*TASK GOAL:*
Will you transcribe the entries that follow, exactly and in full?

*AVAILABLE RECORDS:*
* * *

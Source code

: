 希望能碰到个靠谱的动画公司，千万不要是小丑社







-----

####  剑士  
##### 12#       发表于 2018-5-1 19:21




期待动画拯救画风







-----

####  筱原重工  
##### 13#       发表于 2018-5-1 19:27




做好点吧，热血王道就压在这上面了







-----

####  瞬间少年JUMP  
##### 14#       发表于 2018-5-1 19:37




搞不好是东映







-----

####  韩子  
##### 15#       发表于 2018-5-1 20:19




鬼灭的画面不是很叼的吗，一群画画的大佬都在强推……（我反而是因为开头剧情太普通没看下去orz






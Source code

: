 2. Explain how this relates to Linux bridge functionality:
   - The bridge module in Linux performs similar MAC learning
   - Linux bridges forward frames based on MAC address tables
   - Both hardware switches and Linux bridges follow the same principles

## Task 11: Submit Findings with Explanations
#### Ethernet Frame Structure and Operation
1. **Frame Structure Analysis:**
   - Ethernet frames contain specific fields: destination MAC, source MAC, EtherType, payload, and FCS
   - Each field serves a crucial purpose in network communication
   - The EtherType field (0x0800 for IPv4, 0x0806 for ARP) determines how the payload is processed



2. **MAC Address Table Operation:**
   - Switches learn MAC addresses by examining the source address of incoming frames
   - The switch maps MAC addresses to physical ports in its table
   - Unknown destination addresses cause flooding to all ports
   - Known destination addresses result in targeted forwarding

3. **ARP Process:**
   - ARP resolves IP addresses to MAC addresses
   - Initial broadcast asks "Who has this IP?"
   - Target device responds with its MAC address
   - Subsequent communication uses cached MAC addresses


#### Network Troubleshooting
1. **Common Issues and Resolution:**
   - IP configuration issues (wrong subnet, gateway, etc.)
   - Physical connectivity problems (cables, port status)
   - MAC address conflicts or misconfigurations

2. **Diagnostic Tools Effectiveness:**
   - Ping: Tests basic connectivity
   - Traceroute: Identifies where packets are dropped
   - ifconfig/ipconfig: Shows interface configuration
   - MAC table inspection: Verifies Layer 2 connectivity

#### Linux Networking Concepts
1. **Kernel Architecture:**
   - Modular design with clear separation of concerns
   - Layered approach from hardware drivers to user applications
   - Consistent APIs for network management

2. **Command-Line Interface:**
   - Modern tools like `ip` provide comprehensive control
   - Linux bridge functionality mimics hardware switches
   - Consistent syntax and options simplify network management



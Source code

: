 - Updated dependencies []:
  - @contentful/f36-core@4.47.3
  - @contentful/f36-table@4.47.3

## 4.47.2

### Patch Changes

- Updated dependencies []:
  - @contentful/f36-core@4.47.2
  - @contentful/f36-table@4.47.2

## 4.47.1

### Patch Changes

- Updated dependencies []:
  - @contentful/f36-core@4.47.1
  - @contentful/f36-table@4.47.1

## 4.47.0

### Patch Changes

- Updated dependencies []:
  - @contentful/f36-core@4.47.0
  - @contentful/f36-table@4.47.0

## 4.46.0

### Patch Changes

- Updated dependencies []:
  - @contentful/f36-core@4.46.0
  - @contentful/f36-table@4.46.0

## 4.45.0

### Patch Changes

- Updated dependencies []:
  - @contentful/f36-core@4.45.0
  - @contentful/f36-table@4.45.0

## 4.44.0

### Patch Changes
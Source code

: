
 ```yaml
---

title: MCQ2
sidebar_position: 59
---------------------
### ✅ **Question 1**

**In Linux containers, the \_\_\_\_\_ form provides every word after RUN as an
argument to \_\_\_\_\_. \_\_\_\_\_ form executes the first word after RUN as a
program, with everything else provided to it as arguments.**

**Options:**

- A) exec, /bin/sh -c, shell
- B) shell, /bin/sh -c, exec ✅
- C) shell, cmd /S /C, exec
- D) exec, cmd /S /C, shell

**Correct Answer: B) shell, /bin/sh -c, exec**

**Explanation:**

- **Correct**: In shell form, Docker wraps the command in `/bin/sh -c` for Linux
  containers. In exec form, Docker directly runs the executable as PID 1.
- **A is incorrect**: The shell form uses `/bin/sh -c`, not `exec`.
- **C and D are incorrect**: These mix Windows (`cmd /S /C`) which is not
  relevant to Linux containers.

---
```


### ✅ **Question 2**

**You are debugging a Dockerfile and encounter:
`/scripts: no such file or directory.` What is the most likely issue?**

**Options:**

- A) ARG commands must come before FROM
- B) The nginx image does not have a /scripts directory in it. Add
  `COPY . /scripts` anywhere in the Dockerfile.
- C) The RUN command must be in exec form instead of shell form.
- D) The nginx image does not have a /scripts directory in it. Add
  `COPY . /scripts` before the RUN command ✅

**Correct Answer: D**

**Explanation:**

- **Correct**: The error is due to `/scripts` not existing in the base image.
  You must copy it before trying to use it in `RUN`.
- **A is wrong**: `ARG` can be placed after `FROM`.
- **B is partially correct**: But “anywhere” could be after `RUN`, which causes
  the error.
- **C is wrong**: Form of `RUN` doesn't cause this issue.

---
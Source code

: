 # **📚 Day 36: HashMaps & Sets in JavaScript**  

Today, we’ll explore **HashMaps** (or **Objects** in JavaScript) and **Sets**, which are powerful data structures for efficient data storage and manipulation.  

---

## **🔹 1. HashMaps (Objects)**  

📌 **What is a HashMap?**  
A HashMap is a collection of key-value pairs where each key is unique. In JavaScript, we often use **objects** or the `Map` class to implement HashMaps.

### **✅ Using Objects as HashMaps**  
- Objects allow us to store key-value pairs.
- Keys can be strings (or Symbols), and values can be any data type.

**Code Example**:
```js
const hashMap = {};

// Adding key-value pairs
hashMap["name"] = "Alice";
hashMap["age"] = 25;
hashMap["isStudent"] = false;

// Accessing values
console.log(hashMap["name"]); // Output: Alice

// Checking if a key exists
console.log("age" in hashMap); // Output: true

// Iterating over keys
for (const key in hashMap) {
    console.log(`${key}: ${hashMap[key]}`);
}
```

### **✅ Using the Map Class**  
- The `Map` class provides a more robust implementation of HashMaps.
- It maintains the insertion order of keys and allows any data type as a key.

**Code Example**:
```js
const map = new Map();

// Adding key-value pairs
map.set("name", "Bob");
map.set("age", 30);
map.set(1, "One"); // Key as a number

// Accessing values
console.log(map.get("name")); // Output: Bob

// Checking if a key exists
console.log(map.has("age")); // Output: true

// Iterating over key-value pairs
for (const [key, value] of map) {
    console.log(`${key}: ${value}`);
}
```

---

* * *

*SOLUTION:*
Source code

: 希望能碰到个靠谱的动画公司，千万不要是小丑社







-----

####  剑士  
##### 12#       发表于 2018-5-1 19:21




期待动画拯救画风







-----

####  筱原重工  
##### 13#       发表于 2018-5-1 19:27




做好点吧，热血王道就压在这上面了







-----

####  瞬间少年JUMP  
##### 14#       发表于 2018-5-1 19:37




搞不好是东映







-----

####  韩子  
##### 15#       发表于 2018-5-1 20:19




鬼灭的画面不是很叼的吗，一群画画的大佬都在强推……（我反而是因为开头剧情太普通没看下去orz






Source code

: 2. Explain how this relates to Linux bridge functionality:
   - The bridge module in Linux performs similar MAC learning
   - Linux bridges forward frames based on MAC address tables
   - Both hardware switches and Linux bridges follow the same principles

## Task 11: Submit Findings with Explanations
#### Ethernet Frame Structure and Operation
1. **Frame Structure Analysis:**
   - Ethernet frames contain specific fields: destination MAC, source MAC, EtherType, payload, and FCS
   - Each field serves a crucial purpose in network communication
   - The EtherType field (0x0800 for IPv4, 0x0806 for ARP) determines how the payload is processed



2. **MAC Address Table Operation:**
   - Switches learn MAC addresses by examining the source address of incoming frames
   - The switch maps MAC addresses to physical ports in its table
   - Unknown destination addresses cause flooding to all ports
   - Known destination addresses result in targeted forwarding

3. **ARP Process:**
   - ARP resolves IP addresses to MAC addresses
   - Initial broadcast asks "Who has this IP?"
   - Target device responds with its MAC address
   - Subsequent communication uses cached MAC addresses


#### Network Troubleshooting
1. **Common Issues and Resolution:**
   - IP configuration issues (wrong subnet, gateway, etc.)
   - Physical connectivity problems (cables, port status)
   - MAC address conflicts or misconfigurations

2. **Diagnostic Tools Effectiveness:**
   - Ping: Tests basic connectivity
   - Traceroute: Identifies where packets are dropped
   - ifconfig/ipconfig: Shows interface configuration
   - MAC table inspection: Verifies Layer 2 connectivity

#### Linux Networking Concepts
1. **Kernel Architecture:**
   - Modular design with clear separation of concerns
   - Layered approach from hardware drivers to user applications
   - Consistent APIs for network management

2. **Command-Line Interface:**
   - Modern tools like `ip` provide comprehensive control
   - Linux bridge functionality mimics hardware switches
   - Consistent syntax and options simplify network management



Source code

: - Updated dependencies []:
  - @contentful/f36-core@4.47.3
  - @contentful/f36-table@4.47.3

## 4.47.2

### Patch Changes

- Updated dependencies []:
  - @contentful/f36-core@4.47.2
  - @contentful/f36-table@4.47.2

## 4.47.1

### Patch Changes

- Updated dependencies []:
  - @contentful/f36-core@4.47.1
  - @contentful/f36-table@4.47.1

## 4.47.0

### Patch Changes

- Updated dependencies []:
  - @contentful/f36-core@4.47.0
  - @contentful/f36-table@4.47.0

## 4.46.0

### Patch Changes

- Updated dependencies []:
  - @contentful/f36-core@4.46.0
  - @contentful/f36-table@4.46.0

## 4.45.0

### Patch Changes

- Updated dependencies []:
  - @contentful/f36-core@4.45.0
  - @contentful/f36-table@4.45.0

## 4.44.0

### Patch Changes
Source code

:
 ```yaml
---

title: MCQ2
sidebar_position: 59
---------------------
### ✅ **Question 1**

**In Linux containers, the \_\_\_\_\_ form provides every word after RUN as an
argument to \_\_\_\_\_. \_\_\_\_\_ form executes the first word after RUN as a
program, with everything else provided to it as arguments.**

**Options:**

- A) exec, /bin/sh -c, shell
- B) shell, /bin/sh -c, exec ✅
- C) shell, cmd /S /C, exec
- D) exec, cmd /S /C, shell

**Correct Answer: B) shell, /bin/sh -c, exec**

**Explanation:**

- **Correct**: In shell form, Docker wraps the command in `/bin/sh -c` for Linux
  containers. In exec form, Docker directly runs the executable as PID 1.
- **A is incorrect**: The shell form uses `/bin/sh -c`, not `exec`.
- **C and D are incorrect**: These mix Windows (`cmd /S /C`) which is not
  relevant to Linux containers.

---
```


### ✅ **Question 2**

**You are debugging a Dockerfile and encounter:
`/scripts: no such file or directory.` What is the most likely issue?**

**Options:**

- A) ARG commands must come before FROM
- B) The nginx image does not have a /scripts directory in it. Add
  `COPY . /scripts` anywhere in the Dockerfile.
- C) The RUN command must be in exec form instead of shell form.
- D) The nginx image does not have a /scripts directory in it. Add
  `COPY . /scripts` before the RUN command ✅

**Correct Answer: D**

**Explanation:**

- **Correct**: The error is due to `/scripts` not existing in the base image.
  You must copy it before trying to use it in `RUN`.
- **A is wrong**: `ARG` can be placed after `FROM`.
- **B is partially correct**: But “anywhere” could be after `RUN`, which causes
  the error.
- **C is wrong**: Form of `RUN` doesn't cause this issue.

---
Source code

: # **📚 Day 36: HashMaps & Sets in JavaScript**  

Today, we’ll explore **HashMaps** (or **Objects** in JavaScript) and **Sets**, which are powerful data structures for efficient data storage and manipulation.  

---

## **🔹 1. HashMaps (Objects)**  

📌 **What is a HashMap?**  
A HashMap is a collection of key-value pairs where each key is unique. In JavaScript, we often use **objects** or the `Map` class to implement HashMaps.

### **✅ Using Objects as HashMaps**  
- Objects allow us to store key-value pairs.
- Keys can be strings (or Symbols), and values can be any data type.

**Code Example**:
```js
const hashMap = {};

// Adding key-value pairs
hashMap["name"] = "Alice";
hashMap["age"] = 25;
hashMap["isStudent"] = false;

// Accessing values
console.log(hashMap["name"]); // Output: Alice

// Checking if a key exists
console.log("age" in hashMap); // Output: true

// Iterating over keys
for (const key in hashMap) {
    console.log(`${key}: ${hashMap[key]}`);
}
```

### **✅ Using the Map Class**  
- The `Map` class provides a more robust implementation of HashMaps.
- It maintains the insertion order of keys and allows any data type as a key.

**Code Example**:
```js
const map = new Map();

// Adding key-value pairs
map.set("name", "Bob");
map.set("age", 30);
map.set(1, "One"); // Key as a number

// Accessing values
console.log(map.get("name")); // Output: Bob

// Checking if a key exists
console.log(map.has("age")); // Output: true

// Iterating over key-value pairs
for (const [key, value] of map) {
    console.log(`${key}: ${value}`);
}
```

---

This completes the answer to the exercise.